Re: [vdr] mdadm software raid5 arrays?

2009-11-19 Thread H. Langos
On Thu, Nov 19, 2009 at 01:37:46PM +, Steve wrote:
 Pasi Kärkkäinen wrote:
 You should use oflag=direct to make it actually write the file to disk..
   And now most probably the file will come from linux kernel cache.  
 Use iflag=direct to read it actually from the disk.
   

 However, in the real world data _is_ going to be cached via the kernel  
 cache, at least (we hope) a stride's worth minimum. We're talking about  
 recording video aren't we, and that's surely almost always sequentially  
 written, not random seeks everywhere?

True. Video is going to be written and read sequentially. However the
effects of cache are always that of a short time gain. E.g. write caches 
mask a slow disk by signaling ready to the application while in reality the
kernel is still holding the data in RAM. If you continue to write at a speed
faster than the disk can handle, then cache will fill up and at some point
in time your application's write requests will be slowed down to what the
disk can handle. 

If however your application writes to the same block again, before the 
cache has been written to disk, then your cache truely has gained you 
performance even in the long run, by avoiding writing data that already 
has been replaced.


Same thing with read caches. They only help if you are reading the same data
again.

The effect that you _will_ see is that of reading ahead. That helps if 
your application reads one block, and then another and the kernel has 
already looked ahead and fetched more blocks than originally requested
from the disk.

This also has the effect of avoiding too many seeks if you are reading from 
more than one place on the disk at once .. but again. The effect in regard to
read throughput however fades away as you read large amounts of data only once.

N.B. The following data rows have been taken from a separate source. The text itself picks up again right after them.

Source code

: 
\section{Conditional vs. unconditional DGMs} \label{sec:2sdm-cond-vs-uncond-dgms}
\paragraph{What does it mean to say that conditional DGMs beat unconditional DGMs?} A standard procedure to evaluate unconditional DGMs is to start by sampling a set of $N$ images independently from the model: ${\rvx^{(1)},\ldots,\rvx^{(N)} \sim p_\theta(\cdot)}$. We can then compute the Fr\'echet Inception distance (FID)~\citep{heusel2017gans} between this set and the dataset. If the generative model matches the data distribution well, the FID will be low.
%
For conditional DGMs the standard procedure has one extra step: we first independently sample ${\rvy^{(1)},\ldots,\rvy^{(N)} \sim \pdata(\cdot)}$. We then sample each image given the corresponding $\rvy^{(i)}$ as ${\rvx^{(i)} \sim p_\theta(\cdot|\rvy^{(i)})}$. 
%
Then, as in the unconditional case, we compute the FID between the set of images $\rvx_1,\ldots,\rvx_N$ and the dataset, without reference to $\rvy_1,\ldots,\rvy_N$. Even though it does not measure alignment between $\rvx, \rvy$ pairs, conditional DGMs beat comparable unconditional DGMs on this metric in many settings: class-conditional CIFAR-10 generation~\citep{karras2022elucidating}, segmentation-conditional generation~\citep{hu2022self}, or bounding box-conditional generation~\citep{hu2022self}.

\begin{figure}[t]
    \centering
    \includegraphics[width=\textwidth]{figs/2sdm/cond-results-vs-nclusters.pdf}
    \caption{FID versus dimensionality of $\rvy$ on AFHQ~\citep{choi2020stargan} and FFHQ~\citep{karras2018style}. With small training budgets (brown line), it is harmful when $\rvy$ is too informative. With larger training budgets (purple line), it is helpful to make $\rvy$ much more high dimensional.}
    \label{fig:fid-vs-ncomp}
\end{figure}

What it boils down to is this:

  Caches improve latency, not throughput.


What read-ahead and write-caches will do in this scenario, is to help you
mask the effects of seeks on your disk by reading ahead and by aggregating
write requests and sorting them in a way that reduces seek times. In this
regard writing multiple streams is easier than reading. When writing stuff,
you can let your kernel decide to keep some of the data 10 or 15 seconds 
in RAM before commiting it to disk. However if you are _reading_ you will 
be pretty miffed if your video stalls for 15 seconds because the kernel
found something more interesting to read first :-)

 For completeness, the results are:

 #dd if=/dev/zero of=/srv/test/delete.me bs=1M count=1024 oflag=direct
 1073741824 bytes (1.1 GB) copied, 25.2477 s, 42.5 MB/s

Interesting. The difference between this and the oflag=fsync is that
in the later the kernel gets to sort all of the write requests more or less
as its wants to. So I guess for recording video, the 73MB/s will be your
bandwidth, while this test here shows the performance that a data integrity 
focused application like e.g. a database will get from your RAID.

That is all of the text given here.